▸ Work item:
Can you copy the lines from the one that contains "expects the reflection" through the end of the material below, exactly and with nothing else?

[[ Source data, beginning ]]

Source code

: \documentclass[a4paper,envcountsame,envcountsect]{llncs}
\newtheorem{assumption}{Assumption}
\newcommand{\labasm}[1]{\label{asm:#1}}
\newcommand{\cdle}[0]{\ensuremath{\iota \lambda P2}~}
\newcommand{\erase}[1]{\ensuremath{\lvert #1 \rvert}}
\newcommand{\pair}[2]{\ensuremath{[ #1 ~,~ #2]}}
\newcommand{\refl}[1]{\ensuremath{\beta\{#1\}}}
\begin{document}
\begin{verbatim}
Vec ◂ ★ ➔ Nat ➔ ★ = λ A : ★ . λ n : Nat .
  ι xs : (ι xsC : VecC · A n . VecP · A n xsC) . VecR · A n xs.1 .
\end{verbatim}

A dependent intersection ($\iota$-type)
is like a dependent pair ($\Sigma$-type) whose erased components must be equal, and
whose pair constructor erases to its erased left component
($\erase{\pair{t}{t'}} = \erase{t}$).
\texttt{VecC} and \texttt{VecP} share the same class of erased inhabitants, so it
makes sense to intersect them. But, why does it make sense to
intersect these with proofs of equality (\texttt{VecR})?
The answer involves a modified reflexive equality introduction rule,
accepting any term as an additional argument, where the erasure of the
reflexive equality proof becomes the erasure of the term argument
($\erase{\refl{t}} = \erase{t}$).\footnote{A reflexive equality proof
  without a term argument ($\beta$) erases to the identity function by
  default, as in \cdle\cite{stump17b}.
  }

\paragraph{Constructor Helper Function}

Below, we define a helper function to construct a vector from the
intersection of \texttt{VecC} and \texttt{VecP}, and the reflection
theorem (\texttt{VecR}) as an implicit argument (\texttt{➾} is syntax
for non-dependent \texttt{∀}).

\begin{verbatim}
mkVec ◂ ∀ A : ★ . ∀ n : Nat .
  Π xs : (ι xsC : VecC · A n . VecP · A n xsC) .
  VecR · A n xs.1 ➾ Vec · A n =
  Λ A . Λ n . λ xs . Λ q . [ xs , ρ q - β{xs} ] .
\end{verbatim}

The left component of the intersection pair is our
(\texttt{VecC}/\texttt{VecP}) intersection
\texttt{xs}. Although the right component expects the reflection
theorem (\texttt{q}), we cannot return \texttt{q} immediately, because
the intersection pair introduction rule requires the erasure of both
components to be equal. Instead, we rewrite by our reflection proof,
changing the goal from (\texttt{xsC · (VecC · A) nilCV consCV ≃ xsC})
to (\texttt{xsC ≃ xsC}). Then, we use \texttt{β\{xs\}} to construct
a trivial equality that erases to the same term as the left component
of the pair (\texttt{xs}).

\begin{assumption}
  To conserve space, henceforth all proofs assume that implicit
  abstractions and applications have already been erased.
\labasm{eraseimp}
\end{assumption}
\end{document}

[[ Source data, end ]]

▸ Response area:
\texttt{xs}. Although the right component expects the reflection
theorem (\texttt{q}), we cannot return \texttt{q} immediately, because
the intersection pair introduction rule requires the erasure of both
components to be equal. Instead, we rewrite by our reflection proof,
changing the goal from (\texttt{xsC · (VecC · A) nilCV consCV ≃ xsC})
to (\texttt{xsC ≃ xsC}). Then, we use \texttt{β\{xs\}} to construct
a trivial equality that erases to the same term as the left component
of the pair (\texttt{xs}).

\begin{assumption}
  To conserve space, henceforth all proofs assume that implicit
  abstractions and applications have already been erased.
\labasm{eraseimp}
\end{assumption}
\end{document}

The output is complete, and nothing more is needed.